* **Data under study**:

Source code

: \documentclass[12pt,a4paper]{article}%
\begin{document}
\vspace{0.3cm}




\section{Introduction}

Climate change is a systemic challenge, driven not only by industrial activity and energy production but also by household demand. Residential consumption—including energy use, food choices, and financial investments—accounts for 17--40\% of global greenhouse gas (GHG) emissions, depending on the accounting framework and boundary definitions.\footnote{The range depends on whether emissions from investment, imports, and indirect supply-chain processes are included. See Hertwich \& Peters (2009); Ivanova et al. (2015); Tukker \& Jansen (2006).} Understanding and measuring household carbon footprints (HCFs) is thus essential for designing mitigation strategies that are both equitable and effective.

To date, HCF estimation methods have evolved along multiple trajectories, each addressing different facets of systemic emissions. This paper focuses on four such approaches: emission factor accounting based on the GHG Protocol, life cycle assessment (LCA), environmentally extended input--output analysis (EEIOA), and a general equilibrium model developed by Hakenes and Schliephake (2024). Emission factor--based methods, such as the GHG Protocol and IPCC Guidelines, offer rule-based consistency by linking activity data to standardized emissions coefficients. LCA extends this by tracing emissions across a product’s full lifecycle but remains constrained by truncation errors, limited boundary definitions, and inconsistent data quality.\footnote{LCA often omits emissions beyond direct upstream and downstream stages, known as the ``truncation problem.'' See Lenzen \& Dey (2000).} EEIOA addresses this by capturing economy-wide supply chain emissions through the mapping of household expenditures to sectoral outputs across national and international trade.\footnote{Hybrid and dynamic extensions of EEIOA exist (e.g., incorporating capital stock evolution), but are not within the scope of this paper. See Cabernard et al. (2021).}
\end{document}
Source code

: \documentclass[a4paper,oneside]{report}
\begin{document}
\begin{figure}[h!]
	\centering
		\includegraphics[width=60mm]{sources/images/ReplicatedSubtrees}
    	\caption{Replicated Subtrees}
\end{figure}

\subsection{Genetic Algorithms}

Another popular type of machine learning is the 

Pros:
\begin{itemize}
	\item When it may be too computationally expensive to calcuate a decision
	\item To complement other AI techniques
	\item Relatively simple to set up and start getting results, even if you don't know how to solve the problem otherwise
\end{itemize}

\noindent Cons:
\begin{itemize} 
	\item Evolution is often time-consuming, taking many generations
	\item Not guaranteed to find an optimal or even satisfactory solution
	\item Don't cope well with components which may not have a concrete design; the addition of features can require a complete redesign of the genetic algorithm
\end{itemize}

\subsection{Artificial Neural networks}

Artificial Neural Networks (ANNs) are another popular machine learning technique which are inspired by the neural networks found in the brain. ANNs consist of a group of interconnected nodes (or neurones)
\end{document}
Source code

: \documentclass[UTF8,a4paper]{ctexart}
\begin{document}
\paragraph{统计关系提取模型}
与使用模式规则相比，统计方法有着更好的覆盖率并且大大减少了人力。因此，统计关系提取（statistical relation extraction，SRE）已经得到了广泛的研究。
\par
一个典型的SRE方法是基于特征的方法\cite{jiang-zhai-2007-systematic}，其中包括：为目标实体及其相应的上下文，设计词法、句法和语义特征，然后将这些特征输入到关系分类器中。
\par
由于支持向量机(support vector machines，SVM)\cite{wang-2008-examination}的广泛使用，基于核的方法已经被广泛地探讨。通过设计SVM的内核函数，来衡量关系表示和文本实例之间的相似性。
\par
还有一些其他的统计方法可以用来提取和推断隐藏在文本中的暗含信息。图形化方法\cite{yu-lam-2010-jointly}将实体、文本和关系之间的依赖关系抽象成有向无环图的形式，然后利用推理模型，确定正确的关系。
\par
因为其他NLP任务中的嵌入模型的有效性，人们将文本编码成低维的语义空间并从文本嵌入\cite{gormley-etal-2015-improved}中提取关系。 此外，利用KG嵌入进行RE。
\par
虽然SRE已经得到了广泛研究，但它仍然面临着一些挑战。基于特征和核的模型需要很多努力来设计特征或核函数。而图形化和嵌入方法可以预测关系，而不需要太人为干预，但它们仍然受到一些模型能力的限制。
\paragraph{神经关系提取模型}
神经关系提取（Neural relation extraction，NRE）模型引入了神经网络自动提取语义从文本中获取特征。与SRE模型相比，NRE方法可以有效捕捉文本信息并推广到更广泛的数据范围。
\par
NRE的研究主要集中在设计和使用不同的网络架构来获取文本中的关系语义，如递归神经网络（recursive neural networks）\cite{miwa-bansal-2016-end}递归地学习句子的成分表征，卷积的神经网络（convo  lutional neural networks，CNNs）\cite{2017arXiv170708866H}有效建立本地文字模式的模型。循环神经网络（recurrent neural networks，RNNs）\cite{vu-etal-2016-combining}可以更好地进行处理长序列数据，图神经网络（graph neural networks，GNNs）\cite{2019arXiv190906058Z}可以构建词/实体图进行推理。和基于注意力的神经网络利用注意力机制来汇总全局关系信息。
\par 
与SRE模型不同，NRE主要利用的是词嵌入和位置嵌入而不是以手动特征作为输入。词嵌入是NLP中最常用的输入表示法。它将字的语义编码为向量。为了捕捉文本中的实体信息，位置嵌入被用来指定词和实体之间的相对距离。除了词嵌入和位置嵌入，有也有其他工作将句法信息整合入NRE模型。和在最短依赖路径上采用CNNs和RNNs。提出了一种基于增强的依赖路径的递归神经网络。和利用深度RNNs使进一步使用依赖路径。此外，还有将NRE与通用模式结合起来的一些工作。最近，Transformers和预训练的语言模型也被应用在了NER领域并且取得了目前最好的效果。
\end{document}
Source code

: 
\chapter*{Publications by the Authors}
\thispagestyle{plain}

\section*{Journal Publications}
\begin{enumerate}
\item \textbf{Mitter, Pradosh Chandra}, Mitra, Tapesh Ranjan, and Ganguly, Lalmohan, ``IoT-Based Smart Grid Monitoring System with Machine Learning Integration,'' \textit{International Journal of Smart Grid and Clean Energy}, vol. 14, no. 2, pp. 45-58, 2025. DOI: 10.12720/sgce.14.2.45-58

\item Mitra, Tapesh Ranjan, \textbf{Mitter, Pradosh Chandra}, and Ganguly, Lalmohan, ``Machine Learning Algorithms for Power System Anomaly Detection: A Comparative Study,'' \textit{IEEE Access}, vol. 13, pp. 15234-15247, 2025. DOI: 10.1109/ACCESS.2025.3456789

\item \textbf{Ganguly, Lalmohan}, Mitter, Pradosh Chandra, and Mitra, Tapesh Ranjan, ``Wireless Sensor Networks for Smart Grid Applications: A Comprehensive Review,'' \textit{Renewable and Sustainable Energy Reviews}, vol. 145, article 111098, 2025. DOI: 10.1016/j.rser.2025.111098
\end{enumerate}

* **Work to be completed**:
The material must be transcribed exactly, down to the last line.

* **Response to this task**:
Source code

: \documentclass[12pt,a4paper]{article}%
\begin{document}
\vspace{0.3cm}




\section{Introduction}

Climate change is a systemic challenge, driven not only by industrial activity and energy production but also by household demand. Residential consumption—including energy use, food choices, and financial investments—accounts for 17--40\% of global greenhouse gas (GHG) emissions, depending on the accounting framework and boundary definitions.\footnote{The range depends on whether emissions from investment, imports, and indirect supply-chain processes are included. See Hertwich \& Peters (2009); Ivanova et al. (2015); Tukker \& Jansen (2006).} Understanding and measuring household carbon footprints (HCFs) is thus essential for designing mitigation strategies that are both equitable and effective.

To date, HCF estimation methods have evolved along multiple trajectories, each addressing different facets of systemic emissions. This paper focuses on four such approaches: emission factor accounting based on the GHG Protocol, life cycle assessment (LCA), environmentally extended input--output analysis (EEIOA), and a general equilibrium model developed by Hakenes and Schliephake (2024). Emission factor--based methods, such as the GHG Protocol and IPCC Guidelines, offer rule-based consistency by linking activity data to standardized emissions coefficients. LCA extends this by tracing emissions across a product’s full lifecycle but remains constrained by truncation errors, limited boundary definitions, and inconsistent data quality.\footnote{LCA often omits emissions beyond direct upstream and downstream stages, known as the ``truncation problem.'' See Lenzen \& Dey (2000).} EEIOA addresses this by capturing economy-wide supply chain emissions through the mapping of household expenditures to sectoral outputs across national and international trade.\footnote{Hybrid and dynamic extensions of EEIOA exist (e.g., incorporating capital stock evolution), but are not within the scope of this paper. See Cabernard et al. (2021).}
\end{document}
Source code

: \documentclass[a4paper,oneside]{report}
\begin{document}
\begin{figure}[h!]
	\centering
		\includegraphics[width=60mm]{sources/images/ReplicatedSubtrees}
    	\caption{Replicated Subtrees}
\end{figure}

\subsection{Genetic Algorithms}

Another popular type of machine learning is the 

Pros:
\begin{itemize}
	\item When it may be too computationally expensive to calcuate a decision
	\item To complement other AI techniques
	\item Relatively simple to set up and start getting results, even if you don't know how to solve the problem otherwise
\end{itemize}

\noindent Cons:
\begin{itemize} 
	\item Evolution is often time-consuming, taking many generations
	\item Not guaranteed to find an optimal or even satisfactory solution
	\item Don't cope well with components which may not have a concrete design; the addition of features can require a complete redesign of the genetic algorithm
\end{itemize}

\subsection{Artificial Neural networks}

Artificial Neural Networks (ANNs) are another popular machine learning technique which are inspired by the neural networks found in the brain. ANNs consist of a group of interconnected nodes (or neurones)
\end{document}
Source code

: \documentclass[UTF8,a4paper]{ctexart}
\begin{document}
\paragraph{统计关系提取模型}
与使用模式规则相比，统计方法有着更好的覆盖率并且大大减少了人力。因此，统计关系提取（statistical relation extraction，SRE）已经得到了广泛的研究。
\par
一个典型的SRE方法是基于特征的方法\cite{jiang-zhai-2007-systematic}，其中包括：为目标实体及其相应的上下文，设计词法、句法和语义特征，然后将这些特征输入到关系分类器中。
\par
由于支持向量机(support vector machines，SVM)\cite{wang-2008-examination}的广泛使用，基于核的方法已经被广泛地探讨。通过设计SVM的内核函数，来衡量关系表示和文本实例之间的相似性。
\par
还有一些其他的统计方法可以用来提取和推断隐藏在文本中的暗含信息。图形化方法\cite{yu-lam-2010-jointly}将实体、文本和关系之间的依赖关系抽象成有向无环图的形式，然后利用推理模型，确定正确的关系。
\par
因为其他NLP任务中的嵌入模型的有效性，人们将文本编码成低维的语义空间并从文本嵌入\cite{gormley-etal-2015-improved}中提取关系。 此外，利用KG嵌入进行RE。
\par
虽然SRE已经得到了广泛研究，但它仍然面临着一些挑战。基于特征和核的模型需要很多努力来设计特征或核函数。而图形化和嵌入方法可以预测关系，而不需要太人为干预，但它们仍然受到一些模型能力的限制。
\paragraph{神经关系提取模型}
神经关系提取（Neural relation extraction，NRE）模型引入了神经网络自动提取语义从文本中获取特征。与SRE模型相比，NRE方法可以有效捕捉文本信息并推广到更广泛的数据范围。
\par
NRE的研究主要集中在设计和使用不同的网络架构来获取文本中的关系语义，如递归神经网络（recursive neural networks）\cite{miwa-bansal-2016-end}递归地学习句子的成分表征，卷积的神经网络（convo  lutional neural networks，CNNs）\cite{2017arXiv170708866H}有效建立本地文字模式的模型。循环神经网络（recurrent neural networks，RNNs）\cite{vu-etal-2016-combining}可以更好地进行处理长序列数据，图神经网络（graph neural networks，GNNs）\cite{2019arXiv190906058Z}可以构建词/实体图进行推理。和基于注意力的神经网络利用注意力机制来汇总全局关系信息。
\par 
与SRE模型不同，NRE主要利用的是词嵌入和位置嵌入而不是以手动特征作为输入。词嵌入是NLP中最常用的输入表示法。它将字的语义编码为向量。为了捕捉文本中的实体信息，位置嵌入被用来指定词和实体之间的相对距离。除了词嵌入和位置嵌入，有也有其他工作将句法信息整合入NRE模型。和在最短依赖路径上采用CNNs和RNNs。提出了一种基于增强的依赖路径的递归神经网络。和利用深度RNNs使进一步使用依赖路径。此外，还有将NRE与通用模式结合起来的一些工作。最近，Transformers和预训练的语言模型也被应用在了NER领域并且取得了目前最好的效果。
\end{document}
Source code

: 
\chapter*{Publications by the Authors}
\thispagestyle{plain}

\section*{Journal Publications}
\begin{enumerate}
\item \textbf{Mitter, Pradosh Chandra}, Mitra, Tapesh Ranjan, and Ganguly, Lalmohan, ``IoT-Based Smart Grid Monitoring System with Machine Learning Integration,'' \textit{International Journal of Smart Grid and Clean Energy}, vol. 14, no. 2, pp. 45-58, 2025. DOI: 10.12720/sgce.14.2.45-58

\item Mitra, Tapesh Ranjan, \textbf{Mitter, Pradosh Chandra}, and Ganguly, Lalmohan, ``Machine Learning Algorithms for Power System Anomaly Detection: A Comparative Study,'' \textit{IEEE Access}, vol. 13, pp. 15234-15247, 2025. DOI: 10.1109/ACCESS.2025.3456789

\item \textbf{Ganguly, Lalmohan}, Mitter, Pradosh Chandra, and Mitra, Tapesh Ranjan, ``Wireless Sensor Networks for Smart Grid Applications: A Comprehensive Review,'' \textit{Renewable and Sustainable Energy Reviews}, vol. 145, article 111098, 2025. DOI: 10.1016/j.rser.2025.111098
\end{enumerate}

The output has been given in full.